In preparing the previous post, “Harvard final exams in political economy and ethics of social reform, 1889-1890“, I saw that the Harvard Business School accounting professor, William Morse Cole, got his professional start in the department of political economy as Frank Taussig’s side-kick for Political Economy 1, the principles course of its time. Answering the call of due diligence, I decided to put together a biographical post on the man. To be honest, I did not feel at all inspired about the prospect of checking out the career of this early Harvard Business School professor. While I confess to loving national income and product accounts (and especially deflating them with theoretically appropriate price indexes), I’ve never warmed to the nuts-and-bolts of actual economic accounting. Literally, go figure. Still, I overcame my nasty prejudice enough to track down Professor Cole and so we “Meet a Harvard A.M. alumnus…”

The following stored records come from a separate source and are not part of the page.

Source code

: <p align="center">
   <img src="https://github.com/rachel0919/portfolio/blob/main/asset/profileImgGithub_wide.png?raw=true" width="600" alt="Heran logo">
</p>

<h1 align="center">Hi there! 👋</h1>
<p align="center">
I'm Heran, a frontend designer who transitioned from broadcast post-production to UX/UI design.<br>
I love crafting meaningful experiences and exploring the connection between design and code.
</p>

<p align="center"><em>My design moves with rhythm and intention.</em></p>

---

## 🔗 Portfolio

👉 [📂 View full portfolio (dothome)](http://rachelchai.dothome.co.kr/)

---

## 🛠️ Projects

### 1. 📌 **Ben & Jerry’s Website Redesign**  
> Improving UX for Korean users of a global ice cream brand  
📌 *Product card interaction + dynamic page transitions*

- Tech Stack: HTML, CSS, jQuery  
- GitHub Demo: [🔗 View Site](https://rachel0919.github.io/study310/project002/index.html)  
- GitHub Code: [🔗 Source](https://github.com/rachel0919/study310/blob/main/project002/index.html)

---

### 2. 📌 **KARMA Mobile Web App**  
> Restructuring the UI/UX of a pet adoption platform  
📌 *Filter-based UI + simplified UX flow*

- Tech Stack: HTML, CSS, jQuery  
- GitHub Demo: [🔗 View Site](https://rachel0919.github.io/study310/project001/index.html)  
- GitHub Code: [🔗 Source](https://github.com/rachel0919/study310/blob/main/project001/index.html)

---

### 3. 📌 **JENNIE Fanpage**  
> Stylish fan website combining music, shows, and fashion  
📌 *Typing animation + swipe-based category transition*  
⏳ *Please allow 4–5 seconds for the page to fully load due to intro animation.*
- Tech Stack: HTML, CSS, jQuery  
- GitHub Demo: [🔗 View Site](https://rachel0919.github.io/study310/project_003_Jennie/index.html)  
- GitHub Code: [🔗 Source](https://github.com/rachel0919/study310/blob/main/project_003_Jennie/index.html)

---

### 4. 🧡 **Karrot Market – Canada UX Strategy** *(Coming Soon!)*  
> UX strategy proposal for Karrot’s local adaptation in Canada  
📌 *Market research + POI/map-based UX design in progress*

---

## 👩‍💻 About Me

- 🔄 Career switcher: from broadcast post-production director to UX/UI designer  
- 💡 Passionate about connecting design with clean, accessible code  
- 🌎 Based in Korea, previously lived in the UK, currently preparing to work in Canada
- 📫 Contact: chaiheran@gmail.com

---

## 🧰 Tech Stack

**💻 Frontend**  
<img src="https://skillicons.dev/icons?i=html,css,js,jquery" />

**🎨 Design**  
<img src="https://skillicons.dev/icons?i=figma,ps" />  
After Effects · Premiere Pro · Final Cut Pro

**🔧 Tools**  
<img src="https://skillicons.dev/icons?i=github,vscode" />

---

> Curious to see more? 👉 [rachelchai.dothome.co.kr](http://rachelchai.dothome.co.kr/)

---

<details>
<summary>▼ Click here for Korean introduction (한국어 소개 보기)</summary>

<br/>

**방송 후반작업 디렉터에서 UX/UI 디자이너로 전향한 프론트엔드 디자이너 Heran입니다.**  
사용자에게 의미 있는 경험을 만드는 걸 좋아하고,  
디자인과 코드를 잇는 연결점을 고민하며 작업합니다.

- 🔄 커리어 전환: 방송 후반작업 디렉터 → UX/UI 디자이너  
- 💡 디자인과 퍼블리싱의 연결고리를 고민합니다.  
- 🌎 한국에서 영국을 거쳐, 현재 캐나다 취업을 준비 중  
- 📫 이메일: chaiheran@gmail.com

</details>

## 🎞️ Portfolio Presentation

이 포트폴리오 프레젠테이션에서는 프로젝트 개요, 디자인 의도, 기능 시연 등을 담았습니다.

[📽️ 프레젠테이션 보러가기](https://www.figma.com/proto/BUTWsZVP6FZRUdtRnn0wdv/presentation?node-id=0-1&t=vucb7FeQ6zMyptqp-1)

Cole wrote a battery of accounting textbooks that one could logically expect from a professor of accounting. These are listed below with links. Three other books by Cole were definitely composed outside his accounting lane. Cole’s first book was a romance written under a pseudonym, his mid-life tome “An American Hope” offered his readers a series of meaning-of-life reflections, and towards the end of his career he even published a high-school elementary economics textbook (encouraged by no less a mover-shaker in the economics profession than Richard Ely).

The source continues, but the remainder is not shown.